Each year we scan the National Resident Matching Program results to see how our community-based family medicine residency program performed in the match. The data over the last five years has told a consistent story: Across the country family medicine has undergone a steady decline in numbers. According to AAFP figures, the 1,132 U.S. medical school graduates who matriculated to family medicine in 2006 represent a 25 percent decline from 2001.1 Over that same time there has been a concomitant increase in the number of medical students who elect for training in subspecialty programs.
Several theories have attempted to explain the demographic shift. One leading theory is that the growing financial burden associated with physicians' training is pushing more young physicians into the higher-paying subspecialized fields of medicine. The Association of American Medical Colleges estimates that the cost of private medical schools has risen 165 percent and the cost of public medical schools has gone up 312 percent over the last 20 years.2 A similar study by the American Medical Association found that medical school costs have increased substantially more than the Consumer Price Index.3 The result is often significant educational debt. In 2006, more than 62 percent of medical school graduates carried $100,000 or more in educational debt.4 Given this unprecedented set of financial burdens, it is easy to understand why young physicians would gravitate toward areas of medicine that are more highly remunerated or offer less call and more attractive lifestyles.

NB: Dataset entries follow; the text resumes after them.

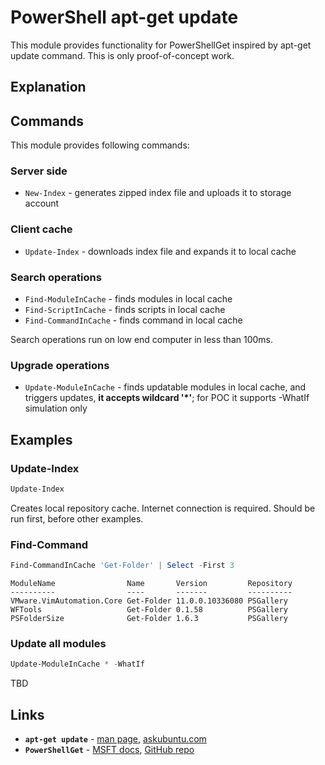 # PowerShell apt-get update

This module provides functionality for PowerShellGet inspired by apt-get update command. This is only proof-of-concept work.

## Explanation

## Commands

This module provides following commands:

### Server side

- `New-Index` - generates zipped index file and uploads it to storage account

### Client cache

- `Update-Index` - downloads index file and expands it to local cache

### Search operations

- `Find-ModuleInCache`  - finds modules in local cache
- `Find-ScriptInCache`  - finds scripts in local cache
- `Find-CommandInCache` - finds command in local cache

Search operations run on low end computer in less than 100ms.

### Upgrade operations

- `Update-ModuleInCache` - finds updatable modules in local cache, and triggers updates, **it accepts wildcard '*'**; for POC it supports -WhatIf simulation only

## Examples

### Update-Index

```PowerShell
Update-Index
```

Creates local repository cache. Internet connection is required. Should be run first, before other examples.

### Find-Command

```PowerShell
Find-CommandInCache 'Get-Folder' | Select -First 3
```

```
ModuleName                Name       Version         Repository
----------                ----       -------         ----------
VMware.VimAutomation.Core Get-Folder 11.0.0.10336080 PSGallery
WFTools                   Get-Folder 0.1.58          PSGallery
PSFolderSize              Get-Folder 1.6.3           PSGallery
```

### Update all modules

```PowerShell
Update-ModuleInCache * -WhatIf
```

TBD

## Links

- **`apt-get update`** - [man page](https://linux.die.net/man/8/apt-get), [askubuntu.com](https://askubuntu.com/questions/222348/what-does-sudo-apt-get-update-do)
- **`PowerShellGet`** - [MSFT docs](https://docs.microsoft.com/en-us/powershell/module/powershellget), [GitHub repo](https://github.com/PowerShell/PowerShellGet)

While our national leaders in family medicine have tried to reverse this trend and have been vocal in advocating for the importance of generalists with national policy-makers, we in family medicine have engendered own brand of subspecialization - what might be called "specialized generalism."
Specialized generalism
I have experienced aspects of this trend personally. Over the last year I have counseled several residents concerning their decision not to continue practicing obstetrics. More residents, mere months after electing to become family doctors on the heels of positive experiences during obstetrical rotations in medical school, are abandoning their care of pregnant patients. Recently, a second-year resident told me, "Obstetrics is simply too frightening. There is too much information to...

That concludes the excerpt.